## Prompt
All of the data below is to be printed again exactly.

## Dataset excerpts
□ □ □ □ □
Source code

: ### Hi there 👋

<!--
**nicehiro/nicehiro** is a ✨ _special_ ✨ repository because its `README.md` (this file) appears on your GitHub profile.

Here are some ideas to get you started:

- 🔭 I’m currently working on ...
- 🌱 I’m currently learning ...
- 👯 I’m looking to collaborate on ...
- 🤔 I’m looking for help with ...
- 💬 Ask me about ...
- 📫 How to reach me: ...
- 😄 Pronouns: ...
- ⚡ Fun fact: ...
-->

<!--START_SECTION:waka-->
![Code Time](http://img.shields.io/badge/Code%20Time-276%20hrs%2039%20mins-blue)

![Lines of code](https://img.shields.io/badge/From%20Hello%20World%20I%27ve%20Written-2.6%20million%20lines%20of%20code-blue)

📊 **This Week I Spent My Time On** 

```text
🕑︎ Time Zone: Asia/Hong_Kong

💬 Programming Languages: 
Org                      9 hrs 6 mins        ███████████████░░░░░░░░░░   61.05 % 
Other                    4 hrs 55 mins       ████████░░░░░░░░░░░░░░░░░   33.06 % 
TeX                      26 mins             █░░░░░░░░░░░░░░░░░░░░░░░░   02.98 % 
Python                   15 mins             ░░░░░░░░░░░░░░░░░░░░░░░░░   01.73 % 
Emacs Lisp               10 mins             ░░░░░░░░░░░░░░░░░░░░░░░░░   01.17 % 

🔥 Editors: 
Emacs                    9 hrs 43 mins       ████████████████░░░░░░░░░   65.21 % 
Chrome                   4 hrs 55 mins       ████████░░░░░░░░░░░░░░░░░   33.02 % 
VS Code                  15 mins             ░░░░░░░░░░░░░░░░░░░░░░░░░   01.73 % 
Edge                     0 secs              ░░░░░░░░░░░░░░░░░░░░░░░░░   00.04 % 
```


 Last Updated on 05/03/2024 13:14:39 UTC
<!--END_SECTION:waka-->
□ □ □ □ □
## Task answer
Source code

: ### Hi there 👋

<!--
**nicehiro/nicehiro** is a ✨ _special_ ✨ repository because its `README.md` (this file) appears on your GitHub profile.

Here are some ideas to get you started:

- 🔭 I’m currently working on ...
- 🌱 I’m currently learning ...
- 👯 I’m looking to collaborate on ...
- 🤔 I’m looking for help with ...
- 💬 Ask me about ...
- 📫 How to reach me: ...
- 😄 Pronouns: ...
- ⚡ Fun fact: ...
-->

<!--START_SECTION:waka-->
![Code Time](http://img.shields.io/badge/Code%20Time-276%20hrs%2039%20mins-blue)

![Lines of code](https://img.shields.io/badge/From%20Hello%20World%20I%27ve%20Written-2.6%20million%20lines%20of%20code-blue)

📊 **This Week I Spent My Time On** 

```text
🕑︎ Time Zone: Asia/Hong_Kong

💬 Programming Languages: 
Org                      9 hrs 6 mins        ███████████████░░░░░░░░░░   61.05 % 
Other                    4 hrs 55 mins       ████████░░░░░░░░░░░░░░░░░   33.06 % 
TeX                      26 mins             █░░░░░░░░░░░░░░░░░░░░░░░░   02.98 % 
Python                   15 mins             ░░░░░░░░░░░░░░░░░░░░░░░░░   01.73 % 
Emacs Lisp               10 mins             ░░░░░░░░░░░░░░░░░░░░░░░░░   01.17 % 

🔥 Editors: 
Emacs                    9 hrs 43 mins       ████████████████░░░░░░░░░   65.21 % 
Chrome                   4 hrs 55 mins       ████████░░░░░░░░░░░░░░░░░   33.02 % 
VS Code                  15 mins             ░░░░░░░░░░░░░░░░░░░░░░░░░   01.73 % 
Edge                     0 secs              ░░░░░░░░░░░░░░░░░░░░░░░░░   00.04 % 
```


 Last Updated on 05/03/2024 13:14:39 UTC
<!--END_SECTION:waka-->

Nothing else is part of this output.